→ **Goal of the exercise**
In the copy, include no pictures. Reproduce the rest of the entries exactly.

→ **Data shown**
------------------------------------------------

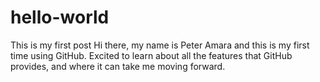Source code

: # hello-world
This is my first post
Hi there, my name is Peter Amara and this is my first time using GitHub. Excited to learn about all the features that GitHub provides, and where it can take me moving forward.
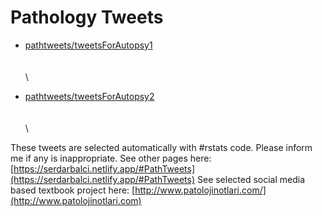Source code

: # Pathology Tweets

* [pathtweets/tweetsForAutopsy1](https://github.com/sbalci/ParaPathology/tree/a1878b4df09cec328a952ae6c924377955a66508/pathology-tweets/tweetsForAutopsy1.md)\
  \
  \
  \

* [pathtweets/tweetsForAutopsy2](https://github.com/sbalci/ParaPathology/tree/a1878b4df09cec328a952ae6c924377955a66508/pathology-tweets/tweetsForAutopsy2.md)\
  \
  \
  \


These tweets are selected automatically with #rstats code. Please inform me if any is inappropriate. See other pages here: [https://serdarbalci.netlify.app/#PathTweets](https://serdarbalci.netlify.app/#PathTweets) See selected social media based textbook project here: [http://www.patolojinotlari.com/](http://www.patolojinotlari.com)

------------------------------------------------

→ **Exercise result**
Source code

: # hello-world
This is my first post
Hi there, my name is Peter Amara and this is my first time using GitHub. Excited to learn about all the features that GitHub provides, and where it can take me moving forward.
Source code

: # Pathology Tweets

* [pathtweets/tweetsForAutopsy1](https://github.com/sbalci/ParaPathology/tree/a1878b4df09cec328a952ae6c924377955a66508/pathology-tweets/tweetsForAutopsy1.md)\
  \
  \
  \

* [pathtweets/tweetsForAutopsy2](https://github.com/sbalci/ParaPathology/tree/a1878b4df09cec328a952ae6c924377955a66508/pathology-tweets/tweetsForAutopsy2.md)\
  \
  \
  \


These tweets are selected automatically with #rstats code. Please inform me if any is inappropriate. See other pages here: [https://serdarbalci.netlify.app/#PathTweets](https://serdarbalci.netlify.app/#PathTweets) See selected social media based textbook project here: [http://www.patolojinotlari.com/](http://www.patolojinotlari.com)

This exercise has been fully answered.